On the “unobvious” #
Our prompts insist that students only retrieve “unobvious” meanings from the text. But unobvious to whom? Presumably, to the expert authority who has made the assignment and who will grade it. When students are required to identify a “difficulty” that is “unobvious” and then resolve it for a grade, the assignment inevitably stimulates the student’s desire to find the “right answer” or one deemed “acceptable” to their instructor. Rather than free the student to describe what meanings she finds or experiences (what genuinely strikes her, arrests her, troubles her), the assignment seizes that freedom from the start by strongly implying the existence of a hidden hierarchy of meanings that the uninitiated student is unable to reference. And if this is not the true purpose of this prohibition, then why mention it at all? The hierarchy is nowhere published, nowhere made explicit; it resides solely in the trained intuitions of the instructor—the good close reader.

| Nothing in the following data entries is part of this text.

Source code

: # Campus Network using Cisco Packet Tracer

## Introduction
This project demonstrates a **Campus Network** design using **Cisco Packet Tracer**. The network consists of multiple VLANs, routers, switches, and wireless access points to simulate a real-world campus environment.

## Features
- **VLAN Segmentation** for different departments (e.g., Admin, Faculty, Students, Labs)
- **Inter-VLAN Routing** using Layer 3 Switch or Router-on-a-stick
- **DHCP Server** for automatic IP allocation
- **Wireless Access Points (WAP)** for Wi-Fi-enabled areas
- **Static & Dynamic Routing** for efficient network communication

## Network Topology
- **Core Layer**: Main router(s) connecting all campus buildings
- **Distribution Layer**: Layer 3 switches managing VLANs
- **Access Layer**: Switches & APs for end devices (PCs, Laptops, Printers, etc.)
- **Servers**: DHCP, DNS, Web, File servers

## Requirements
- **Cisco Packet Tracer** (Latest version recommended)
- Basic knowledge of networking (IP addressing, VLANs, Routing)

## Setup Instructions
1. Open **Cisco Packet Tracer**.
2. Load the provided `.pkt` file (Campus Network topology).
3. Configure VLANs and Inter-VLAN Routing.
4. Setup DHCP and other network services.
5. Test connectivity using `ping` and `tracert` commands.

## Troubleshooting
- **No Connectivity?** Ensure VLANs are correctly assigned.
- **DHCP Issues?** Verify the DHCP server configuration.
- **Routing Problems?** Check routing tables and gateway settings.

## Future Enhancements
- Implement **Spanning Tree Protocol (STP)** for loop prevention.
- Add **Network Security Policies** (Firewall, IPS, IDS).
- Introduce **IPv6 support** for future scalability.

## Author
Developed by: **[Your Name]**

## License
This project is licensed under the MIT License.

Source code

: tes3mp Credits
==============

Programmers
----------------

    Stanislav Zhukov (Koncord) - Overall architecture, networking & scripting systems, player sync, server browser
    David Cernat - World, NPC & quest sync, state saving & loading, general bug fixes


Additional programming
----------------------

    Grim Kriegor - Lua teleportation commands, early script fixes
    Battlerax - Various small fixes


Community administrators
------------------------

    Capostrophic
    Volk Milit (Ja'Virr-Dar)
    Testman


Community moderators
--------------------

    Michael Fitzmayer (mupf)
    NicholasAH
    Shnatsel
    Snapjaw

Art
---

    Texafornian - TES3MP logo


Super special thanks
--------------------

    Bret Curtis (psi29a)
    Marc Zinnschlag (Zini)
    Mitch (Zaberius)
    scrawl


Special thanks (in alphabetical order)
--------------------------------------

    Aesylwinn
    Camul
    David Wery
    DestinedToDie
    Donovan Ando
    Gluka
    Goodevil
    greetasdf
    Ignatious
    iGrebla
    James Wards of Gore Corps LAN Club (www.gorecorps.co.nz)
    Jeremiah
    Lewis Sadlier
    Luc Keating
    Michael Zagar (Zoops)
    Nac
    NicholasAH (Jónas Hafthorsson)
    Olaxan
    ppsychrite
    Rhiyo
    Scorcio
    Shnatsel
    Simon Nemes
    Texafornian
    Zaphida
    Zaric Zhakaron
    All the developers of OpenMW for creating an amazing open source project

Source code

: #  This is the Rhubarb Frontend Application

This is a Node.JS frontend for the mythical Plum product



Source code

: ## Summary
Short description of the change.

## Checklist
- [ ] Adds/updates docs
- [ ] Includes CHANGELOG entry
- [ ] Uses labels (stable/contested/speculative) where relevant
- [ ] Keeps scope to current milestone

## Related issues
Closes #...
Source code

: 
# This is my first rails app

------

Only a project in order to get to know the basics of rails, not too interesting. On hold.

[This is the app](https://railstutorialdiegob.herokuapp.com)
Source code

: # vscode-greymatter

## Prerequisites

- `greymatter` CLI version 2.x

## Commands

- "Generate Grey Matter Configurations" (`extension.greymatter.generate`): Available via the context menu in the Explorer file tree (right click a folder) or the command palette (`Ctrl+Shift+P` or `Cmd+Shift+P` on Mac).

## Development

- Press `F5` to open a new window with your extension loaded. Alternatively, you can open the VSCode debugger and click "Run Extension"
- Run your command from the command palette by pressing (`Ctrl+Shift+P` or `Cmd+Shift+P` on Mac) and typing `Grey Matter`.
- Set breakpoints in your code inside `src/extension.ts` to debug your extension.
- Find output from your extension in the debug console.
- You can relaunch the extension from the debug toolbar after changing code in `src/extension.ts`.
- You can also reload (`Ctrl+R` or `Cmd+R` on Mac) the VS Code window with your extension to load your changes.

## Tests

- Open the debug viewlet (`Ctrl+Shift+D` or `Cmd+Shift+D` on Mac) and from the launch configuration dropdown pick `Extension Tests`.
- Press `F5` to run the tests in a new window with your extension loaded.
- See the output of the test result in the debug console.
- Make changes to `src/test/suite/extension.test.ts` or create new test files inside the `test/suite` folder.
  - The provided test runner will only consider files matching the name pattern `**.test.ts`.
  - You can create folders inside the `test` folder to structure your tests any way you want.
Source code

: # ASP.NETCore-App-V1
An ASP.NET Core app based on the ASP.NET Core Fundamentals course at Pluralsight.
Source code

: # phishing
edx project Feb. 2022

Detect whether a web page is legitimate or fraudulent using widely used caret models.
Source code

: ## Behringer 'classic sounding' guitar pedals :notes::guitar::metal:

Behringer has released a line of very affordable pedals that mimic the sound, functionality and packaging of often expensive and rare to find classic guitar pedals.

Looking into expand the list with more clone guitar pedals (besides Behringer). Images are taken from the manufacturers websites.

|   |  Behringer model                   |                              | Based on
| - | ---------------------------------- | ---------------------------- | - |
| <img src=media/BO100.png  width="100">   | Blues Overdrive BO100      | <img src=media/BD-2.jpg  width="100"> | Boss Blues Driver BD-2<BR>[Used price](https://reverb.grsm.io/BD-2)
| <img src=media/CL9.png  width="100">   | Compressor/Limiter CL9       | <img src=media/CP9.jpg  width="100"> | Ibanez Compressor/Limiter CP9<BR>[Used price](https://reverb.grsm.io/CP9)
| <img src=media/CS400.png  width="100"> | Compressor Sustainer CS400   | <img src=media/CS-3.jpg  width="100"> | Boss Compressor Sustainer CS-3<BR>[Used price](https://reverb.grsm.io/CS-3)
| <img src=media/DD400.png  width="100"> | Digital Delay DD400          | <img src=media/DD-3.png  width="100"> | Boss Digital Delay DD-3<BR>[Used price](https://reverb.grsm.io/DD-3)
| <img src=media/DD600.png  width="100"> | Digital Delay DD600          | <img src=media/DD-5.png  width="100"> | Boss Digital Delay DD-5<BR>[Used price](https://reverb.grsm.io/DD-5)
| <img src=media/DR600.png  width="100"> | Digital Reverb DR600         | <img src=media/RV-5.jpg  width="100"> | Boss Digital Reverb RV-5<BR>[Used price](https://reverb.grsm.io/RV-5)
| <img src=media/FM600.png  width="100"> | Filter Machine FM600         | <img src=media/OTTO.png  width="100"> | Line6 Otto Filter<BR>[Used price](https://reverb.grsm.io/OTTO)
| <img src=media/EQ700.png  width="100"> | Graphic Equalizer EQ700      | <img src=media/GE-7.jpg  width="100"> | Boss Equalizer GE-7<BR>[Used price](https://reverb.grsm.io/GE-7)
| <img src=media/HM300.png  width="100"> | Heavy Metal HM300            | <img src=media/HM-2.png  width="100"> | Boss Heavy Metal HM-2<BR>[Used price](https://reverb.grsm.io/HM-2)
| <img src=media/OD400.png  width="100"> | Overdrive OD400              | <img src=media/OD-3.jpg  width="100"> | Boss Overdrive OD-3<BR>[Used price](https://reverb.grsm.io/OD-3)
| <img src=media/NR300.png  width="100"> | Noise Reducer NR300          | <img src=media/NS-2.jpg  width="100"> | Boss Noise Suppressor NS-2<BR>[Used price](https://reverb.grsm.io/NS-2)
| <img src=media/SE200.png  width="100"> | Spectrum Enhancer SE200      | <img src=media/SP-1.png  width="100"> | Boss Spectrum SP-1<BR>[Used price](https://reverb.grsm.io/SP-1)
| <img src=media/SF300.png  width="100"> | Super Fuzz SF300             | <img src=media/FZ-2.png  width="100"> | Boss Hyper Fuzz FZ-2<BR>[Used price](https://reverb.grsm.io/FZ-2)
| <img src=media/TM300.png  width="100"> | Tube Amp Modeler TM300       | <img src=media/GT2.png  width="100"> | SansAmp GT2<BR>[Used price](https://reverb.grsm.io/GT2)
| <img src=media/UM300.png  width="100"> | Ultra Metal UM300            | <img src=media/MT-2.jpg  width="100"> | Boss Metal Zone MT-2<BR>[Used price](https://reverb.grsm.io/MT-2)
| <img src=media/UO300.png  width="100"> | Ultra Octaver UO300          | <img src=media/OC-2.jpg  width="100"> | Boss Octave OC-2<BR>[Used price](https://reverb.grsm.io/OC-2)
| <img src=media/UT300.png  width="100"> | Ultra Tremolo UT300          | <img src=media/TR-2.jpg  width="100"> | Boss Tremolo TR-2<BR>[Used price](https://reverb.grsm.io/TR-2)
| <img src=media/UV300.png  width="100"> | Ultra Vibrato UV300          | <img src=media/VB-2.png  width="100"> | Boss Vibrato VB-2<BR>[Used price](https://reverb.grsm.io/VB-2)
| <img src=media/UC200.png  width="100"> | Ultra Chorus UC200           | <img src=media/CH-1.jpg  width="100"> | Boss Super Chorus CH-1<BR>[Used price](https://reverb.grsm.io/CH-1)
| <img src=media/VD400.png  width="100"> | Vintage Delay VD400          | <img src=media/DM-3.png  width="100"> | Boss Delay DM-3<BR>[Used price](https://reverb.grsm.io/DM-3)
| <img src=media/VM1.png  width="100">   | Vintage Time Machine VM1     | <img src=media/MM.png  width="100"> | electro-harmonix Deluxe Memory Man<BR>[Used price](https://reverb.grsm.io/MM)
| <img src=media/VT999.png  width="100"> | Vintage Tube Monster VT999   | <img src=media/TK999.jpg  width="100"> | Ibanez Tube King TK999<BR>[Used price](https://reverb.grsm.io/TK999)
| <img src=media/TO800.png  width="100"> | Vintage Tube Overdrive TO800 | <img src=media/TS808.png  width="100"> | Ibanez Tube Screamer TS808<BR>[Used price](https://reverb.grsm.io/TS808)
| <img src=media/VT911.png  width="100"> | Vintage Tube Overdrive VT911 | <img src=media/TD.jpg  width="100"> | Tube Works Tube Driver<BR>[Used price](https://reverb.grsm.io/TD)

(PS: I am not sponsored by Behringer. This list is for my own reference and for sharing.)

In these assignments, satisfying the evaluator and following the thought are potentially in opposition. The student knows that her discovered difficulty must be deemed sufficiently difficult, her unobvious observation sufficiently unobvious. But determining what is manifest within a text is not an empirical matter; it is a judgment made relative to a reader’s prior knowledge, experience, and educational training. What strikes a first-year student as genuinely difficult or unobvious may be a commonplace to her teacher. But this gap between the student’s and instructor’s knowledge is not a deficiency to be policed, it is the very space where learning happens. The assignment here seems less interested in promoting exploration and growth than it is in reproducing a certain form of subjectivity: the student is not being taught to read, she is being disciplined into reading just like us.
The relation between teacher and student that the term “unobvious” constructs underlines what I have already described about the nature of the assignments: the view that the “real” difficulties are in the text; that the instructor, by virtue of her training, can see them; and that the student’s job is merely to demonstrate that she can see them too. Thus, the prominent inclusion of the term “unobvious” results in an assignment that, despite its apparent openness, teaches students to orient themselves not toward the text but toward the teacher’s expectations—reading not for meaning but for approval. As a result, I fear, the student must navigate not toward insight but toward the appearance of insight, calibrated to the imagined judgment of the evaluating teacher.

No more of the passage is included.